> [WHAT IS BEING ASKED]: Copy out the lines of the material that include the string "Συμμετοχικό".

> [DATASET]:
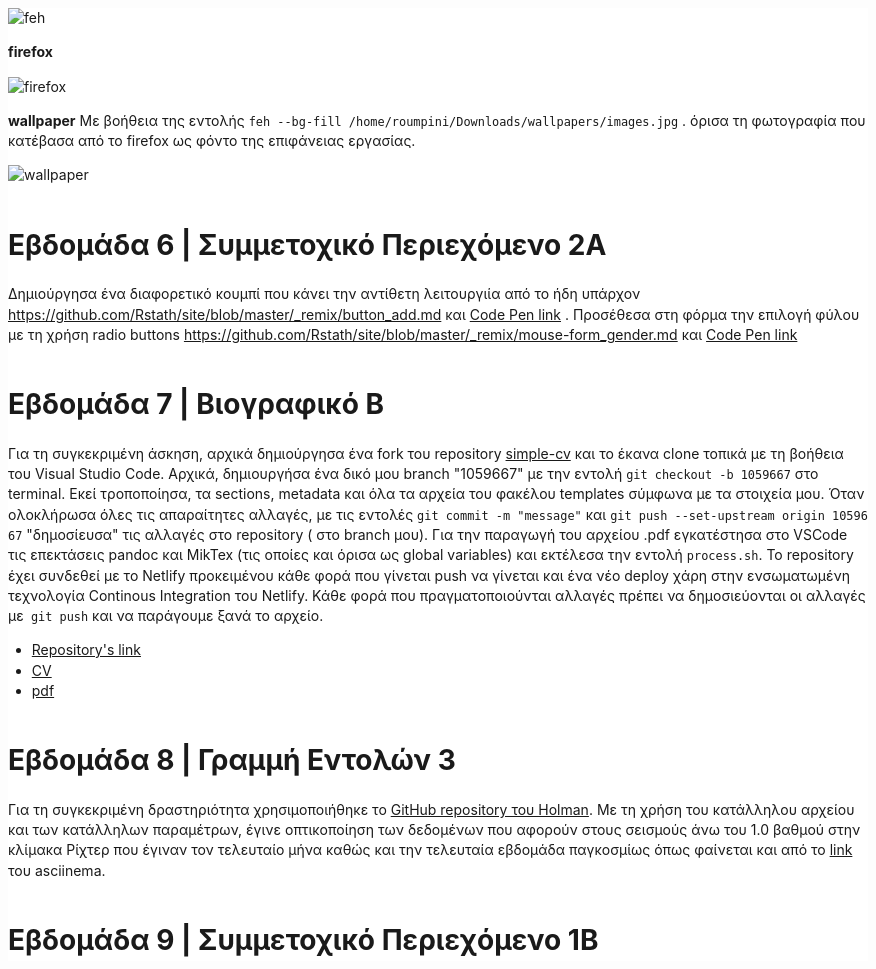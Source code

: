 ![feh](https://github.com/upatras-hci/iv/assets/147249659/62387a84-2daf-4baa-af54-2e4ba89d4619)

**firefox**

![firefox](https://github.com/upatras-hci/iv/assets/147249659/985f9f42-dc5b-41de-875e-d2d9be23502b)

**wallpaper**
Με βοήθεια της εντολής `feh --bg-fill /home/roumpini/Downloads/wallpapers/images.jpg` .  όρισα τη φωτογραφία που κατέβασα από το firefox ως φόντο της επιφάνειας εργασίας.

![wallpaper](https://github.com/upatras-hci/iv/assets/147249659/5f99a04f-e5bd-41a7-b782-d535fc150b6b)


# **Εβδομάδα 6 | Συμμετοχικό Περιεχόμενο 2Α**

Δημιούργησα ένα διαφορετικό κουμπί που κάνει την αντίθετη λειτουργιία από το ήδη υπάρχον https://github.com/Rstath/site/blob/master/_remix/button_add.md
και [Code Pen link](https://codepen.io/Roubini-Stathopoulou/pen/WNPOEWX) .
Προσέθεσα στη φόρμα την επιλογή φύλου με τη χρήση radio buttons
https://github.com/Rstath/site/blob/master/_remix/mouse-form_gender.md
και  [Code Pen link](https://codepen.io/Roubini-Stathopoulou/pen/XWOgerG) 


# **Εβδομάδα 7 | Βιογραφικό Β**

Για τη συγκεκριμένη άσκηση, αρχικά δημιούργησα ένα fork του repository [simple-cv](https://github.com/plain-plain-text/simple-cv) και το έκανα clone τοπικά με τη βοήθεια του Visual Studio Code. Αρχικά, δημιουργήσα ένα δικό μου  branch "1059667" με την εντολή `git checkout -b 1059667` στο terminal. Εκεί τροποποίησα, τα sections, metadata και όλα τα αρχεία του φακέλου templates σύμφωνα με τα στοιχεία μου. Όταν ολοκλήρωσα όλες τις απαραίτητες αλλαγές, με τις εντολές `git commit -m "message"` και `git push --set-upstream origin 1059667` "δημοσίευσα" τις αλλαγές στο repository ( στο branch μου).  Για την παραγωγή του αρχείου .pdf εγκατέστησα στο VSCode τις επεκτάσεις pandoc και MikTex (τις οποίες και όρισα ως global variables) και εκτέλεσα την εντολή `process.sh`. Το repository έχει συνδεθεί με το Netlify προκειμένου κάθε φορά που γίνεται push να γίνεται και ένα νέο deploy χάρη στην ενσωματωμένη τεχνολογία Continous Integration του Netlify. Κάθε φορά που πραγματοποιούνται αλλαγές πρέπει να δημοσιεύονται οι αλλαγές με` git push` και να παράγουμε ξανά το αρχείο.

- [Repository's link](https://github.com/Rstath/simple-cv)
-  [CV](https://roumpini-simple-cv.netlify.app/docs/)
-  [pdf](https://roumpini-simple-cv.netlify.app/docs/Stathopoulou-CV.pdf)


# **Εβδομάδα 8 | Γραμμή Εντολών 3**

Για τη συγκεκριμένη δραστηριότητα χρησιμοποιήθηκε το [GitHub repository του Holman](https://github.com/holman/spark). Με τη χρήση του κατάλληλου αρχείου και των κατάλληλων παραμέτρων, έγινε οπτικοποίηση των δεδομένων που αφορούν στους σεισμούς άνω του 1.0 βαθμού στην κλίμακα Ρίχτερ που έγιναν τον τελευταίο μήνα καθώς και την τελευταία εβδομάδα παγκοσμίως όπως φαίνεται και από το [link](https://asciinema.org/a/631478) του asciinema.

# **Εβδομάδα 9 | Συμμετοχικό Περιεχόμενο 1Β**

> [ANSWER BELOW]:
# **Εβδομάδα 6 | Συμμετοχικό Περιεχόμενο 2Α**
# **Εβδομάδα 9 | Συμμετοχικό Περιεχόμενο 1Β**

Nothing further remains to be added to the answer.